1. WCAP-14040-A, Rev. 4 Methodology Used to Develop Cold Overpressure Mitigating System Setpoints and RCS Heatup and Cooldown Limit Curves.
2. WCAP-18124-NP-A, Rev. 0 Fluence Determination with RAPTOR-M3G and FERRET may be used as an alternative to Section 2.2 of WCAP-14040-A Rev. 4.
3. The PTLR will contain the complete identification for each of the TS reference Topical Reports used to prepare the PTLR (i.e., report number, title, revision, date, and any supplements).

2.3 Regulatory Requirements and Guidance The NRC staff considered the following regulations and guidance during its review of the LAR.

Fundamental regulatory requirements with respect to the integrity of the reactor coolant pressure boundary are established in Title 10 of the Code of Federal Regulations (10 CFR)

Part 50, Domestic Licensing of Production and Utilization Facilities, Appendix A, General Design Criteria for Nuclear Power Plants. More specifically, General Design Criteria (GDCs) 14, Reactor coolant pressure boundary, 30, Quality of reactor coolant pressure boundary, and 31, Fracture prevention of reactor coolant pressure boundary, require, in part, the design, fabrication, and maintenance of the reactor coolant pressure boundary with adequate margin to assure that the probability of rapidly propagating failure of the boundary is minimized. In particular, GDC 31 explicitly requires consideration of the effects of irradiation on material properties.

Section 182.a of the Atomic Energy Act of 1954, as amended, requires nuclear power plant operating licenses to include TS as part of any license.

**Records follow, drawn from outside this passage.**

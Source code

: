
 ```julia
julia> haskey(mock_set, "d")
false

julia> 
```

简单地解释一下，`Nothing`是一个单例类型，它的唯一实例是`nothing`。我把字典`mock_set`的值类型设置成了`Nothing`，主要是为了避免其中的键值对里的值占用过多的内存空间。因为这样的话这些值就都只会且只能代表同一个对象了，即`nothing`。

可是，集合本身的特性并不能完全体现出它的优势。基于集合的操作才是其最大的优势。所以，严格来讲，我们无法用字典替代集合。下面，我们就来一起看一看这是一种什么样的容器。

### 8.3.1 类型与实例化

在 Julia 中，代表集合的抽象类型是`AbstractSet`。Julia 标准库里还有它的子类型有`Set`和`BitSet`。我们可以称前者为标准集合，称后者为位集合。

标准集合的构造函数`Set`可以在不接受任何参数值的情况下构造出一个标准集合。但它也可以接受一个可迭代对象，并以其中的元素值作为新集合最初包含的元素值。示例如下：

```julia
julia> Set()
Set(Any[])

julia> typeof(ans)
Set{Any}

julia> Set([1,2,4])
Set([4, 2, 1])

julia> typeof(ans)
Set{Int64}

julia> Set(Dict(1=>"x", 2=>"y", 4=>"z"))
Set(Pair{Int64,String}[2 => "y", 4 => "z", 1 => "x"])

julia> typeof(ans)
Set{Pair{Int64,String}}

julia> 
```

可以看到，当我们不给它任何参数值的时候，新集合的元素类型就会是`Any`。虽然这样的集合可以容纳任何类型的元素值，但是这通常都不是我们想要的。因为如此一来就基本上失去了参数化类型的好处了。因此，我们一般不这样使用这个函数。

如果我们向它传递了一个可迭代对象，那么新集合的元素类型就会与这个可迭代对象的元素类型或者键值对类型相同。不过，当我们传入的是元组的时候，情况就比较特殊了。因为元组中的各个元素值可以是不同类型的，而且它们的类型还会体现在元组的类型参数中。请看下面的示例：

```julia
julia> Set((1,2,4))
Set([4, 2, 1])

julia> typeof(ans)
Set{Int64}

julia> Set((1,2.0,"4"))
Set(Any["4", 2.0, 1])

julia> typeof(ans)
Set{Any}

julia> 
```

In 10 CFR 50.36, Technical specifications, the NRC established its regulatory requirements related to the content of TSs.

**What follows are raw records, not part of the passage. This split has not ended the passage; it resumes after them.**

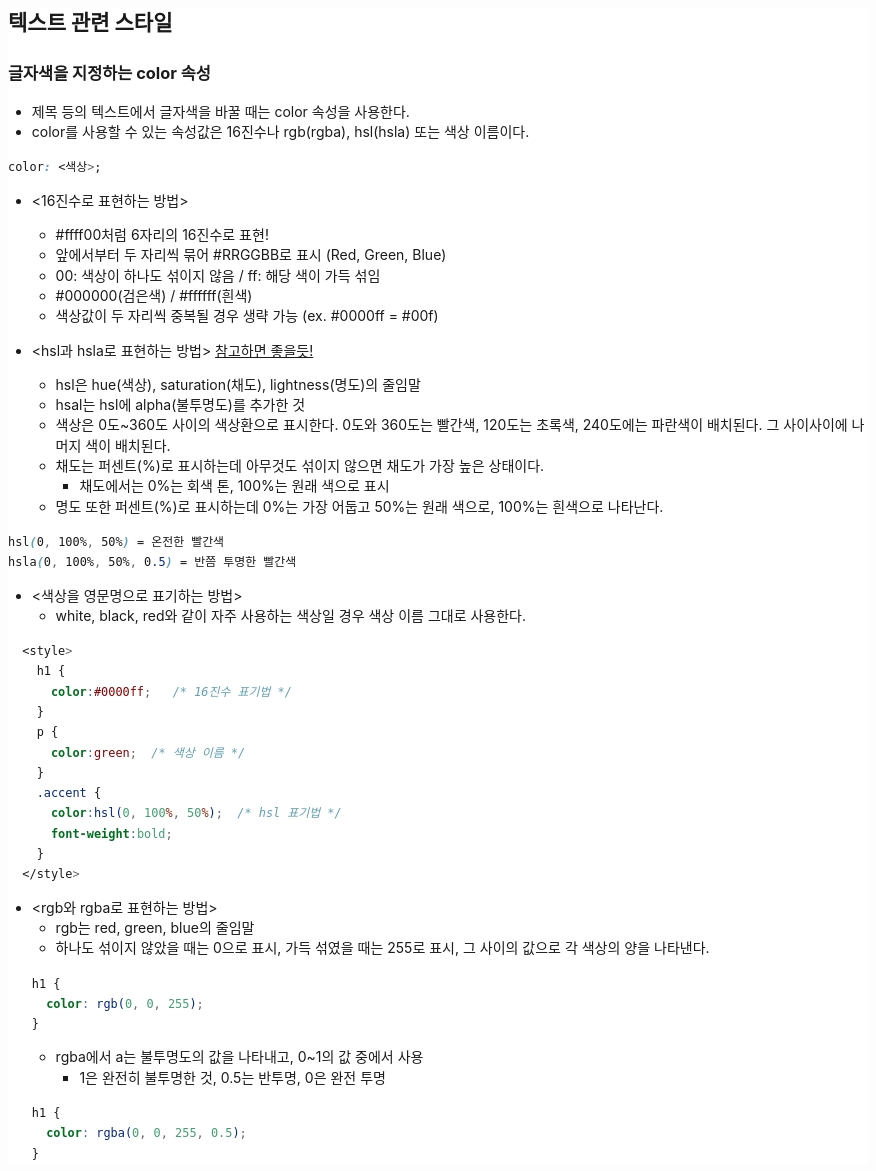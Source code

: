 ## 텍스트 관련 스타일

### 글자색을 지정하는 color 속성

- 제목 등의 텍스트에서 글자색을 바꿀 때는 color 속성을 사용한다.
- color를 사용할 수 있는 속성값은 16진수나 rgb(rgba), hsl(hsla) 또는 색상 이름이다.

```css
color: <색상>;
```

- <16진수로 표현하는 방법>

  - #ffff00처럼 6자리의 16진수로 표현!
  - 앞에서부터 두 자리씩 묶어 #RRGGBB로 표시 (Red, Green, Blue)
  - 00: 색상이 하나도 섞이지 않음 / ff: 해당 색이 가득 섞임
  - #000000(검은색) / #ffffff(흰색)
  - 색상값이 두 자리씩 중복될 경우 생략 가능 (ex. #0000ff = #00f)

- <hsl과 hsla로 표현하는 방법> [참고하면 좋을듯!](http://jun.hansung.ac.kr/CWP/htmls/html%20hsl%20colors.html)
  - hsl은 hue(색상), saturation(채도), lightness(명도)의 줄임말
  - hsal는 hsl에 alpha(불투명도)를 추가한 것
  - 색상은 0도~360도 사이의 색상환으로 표시한다. 0도와 360도는 빨간색, 120도는 초록색, 240도에는 파란색이 배치된다. 그 사이사이에 나머지 색이 배치된다.
  - 채도는 퍼센트(%)로 표시하는데 아무것도 섞이지 않으면 채도가 가장 높은 상태이다.
    - 채도에서는 0%는 회색 톤, 100%는 원래 색으로 표시
  - 명도 또한 퍼센트(%)로 표시하는데 0%는 가장 어둡고 50%는 원래 색으로, 100%는 흰색으로 나타난다.

```css
hsl(0, 100%, 50%) = 온전한 빨간색
hsla(0, 100%, 50%, 0.5) = 반쯤 투명한 빨간색
```

- <색상을 영문명으로 표기하는 방법>
  - white, black, red와 같이 자주 사용하는 색상일 경우 색상 이름 그대로 사용한다.

```css
  <style>
    h1 {
      color:#0000ff;   /* 16진수 표기법 */
    }
    p {
      color:green;  /* 색상 이름 */
    }
    .accent {
      color:hsl(0, 100%, 50%);  /* hsl 표기법 */
      font-weight:bold;
    }
  </style>
```

- <rgb와 rgba로 표현하는 방법>
  - rgb는 red, green, blue의 줄임말
  - 하나도 섞이지 않았을 때는 0으로 표시, 가득 섞였을 때는 255로 표시, 그 사이의 값으로 각 색상의 양을 나타낸다.
  ```css
  h1 {
    color: rgb(0, 0, 255);
  }
  ```
  - rgba에서 a는 불투명도의 값을 나타내고, 0~1의 값 중에서 사용
    - 1은 완전히 불투명한 것, 0.5는 반투명, 0은 완전 투명
  ```css
  h1 {
    color: rgba(0, 0, 255, 0.5);
  }
  ```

Pursuant to 10 CFR 50.36, TSs are required to include items in the following categories:

(1) safety limits, limiting safety system settings, and limiting control settings; (2) limiting conditions for operation; (3) surveillance requirements; (4) design features; and (5) administrative controls. Administrative controls are the provisions relating to organization and management, procedures, recordkeeping, review and audit, and reporting necessary to assure operation of the facility in a safe manner. Each licensee shall submit any reports to the Commission pursuant to approved TSs as specified in 10 CFR 50.4.

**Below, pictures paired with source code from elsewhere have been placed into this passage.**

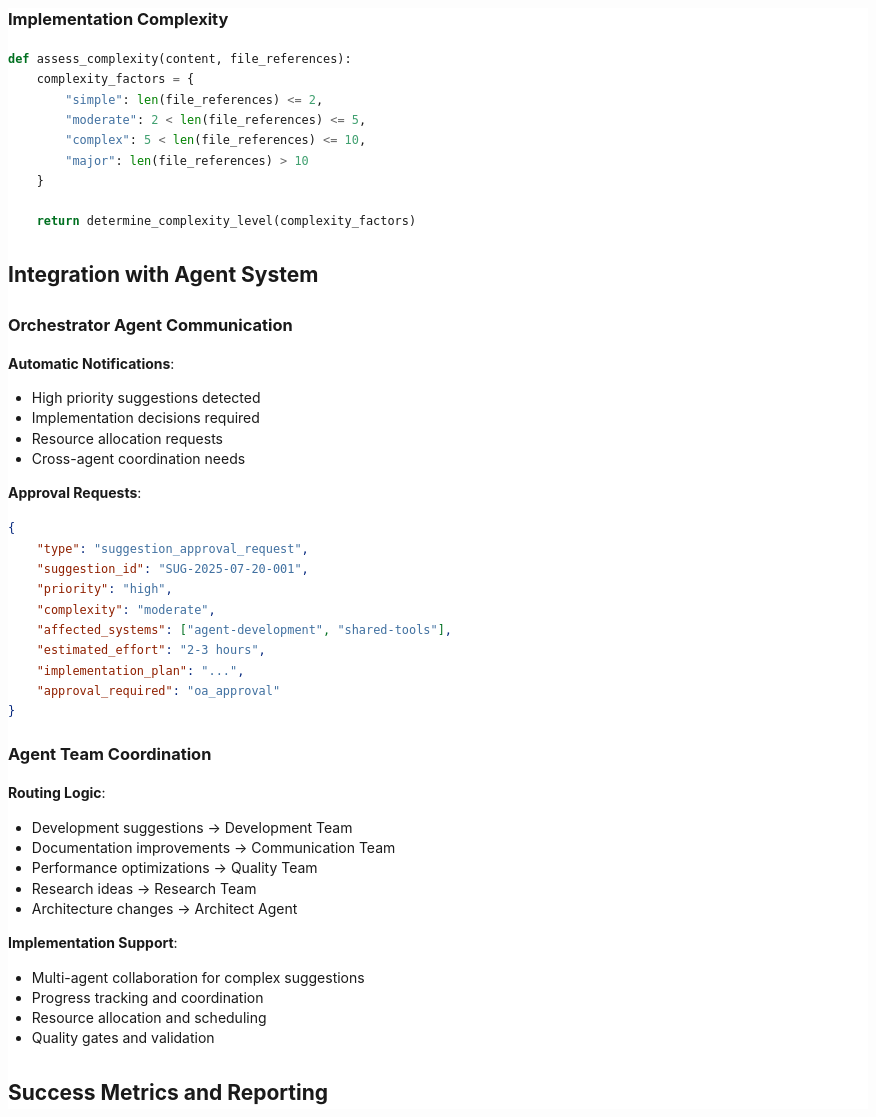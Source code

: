 ### Implementation Complexity
```python
def assess_complexity(content, file_references):
    complexity_factors = {
        "simple": len(file_references) <= 2,
        "moderate": 2 < len(file_references) <= 5,
        "complex": 5 < len(file_references) <= 10,
        "major": len(file_references) > 10
    }
    
    return determine_complexity_level(complexity_factors)
```

## Integration with Agent System

### Orchestrator Agent Communication
**Automatic Notifications**:
- High priority suggestions detected
- Implementation decisions required
- Resource allocation requests
- Cross-agent coordination needs

**Approval Requests**:
```json
{
    "type": "suggestion_approval_request",
    "suggestion_id": "SUG-2025-07-20-001",
    "priority": "high",
    "complexity": "moderate",
    "affected_systems": ["agent-development", "shared-tools"],
    "estimated_effort": "2-3 hours",
    "implementation_plan": "...",
    "approval_required": "oa_approval"
}
```

### Agent Team Coordination
**Routing Logic**:
- Development suggestions → Development Team
- Documentation improvements → Communication Team
- Performance optimizations → Quality Team
- Research ideas → Research Team
- Architecture changes → Architect Agent

**Implementation Support**:
- Multi-agent collaboration for complex suggestions
- Progress tracking and coordination
- Resource allocation and scheduling
- Quality gates and validation

## Success Metrics and Reporting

The NRC staffs guidance for the review of TSs is in NUREG-0800, Standard Review Plan for the Review of Safety Analysis Reports for Nuclear Power Plants: LWR [Light-Water Reactor]

Edition (SRP), Chapter 16.0, Technical Specifications, Revision 3, dated March 2010 (ADAMS Accession No. ML100351425). As described therein, as part of the regulatory standardization effort, the NRC staff has prepared Standard Technical Specifications for each of the LWR nuclear designs. Accordingly, for Westinghouse Electric Companys (Westinghouse) plant designs, the NRC staffs review includes consideration of whether the proposed changes are consistent with NUREG-1431, Standard Technical Specifications, Westinghouse Plants (ADAMS Accession No. ML12100A222). NUREG-1431, Section 5.0, Administrative Controls, specifies reporting requirements, including an RCS PTLR. It also specifies that the analytical methods used to determine the RCS P/T limits and other setpoints shall be those previously reviewed and approved by the NRC and described in the reports listed in the TSs.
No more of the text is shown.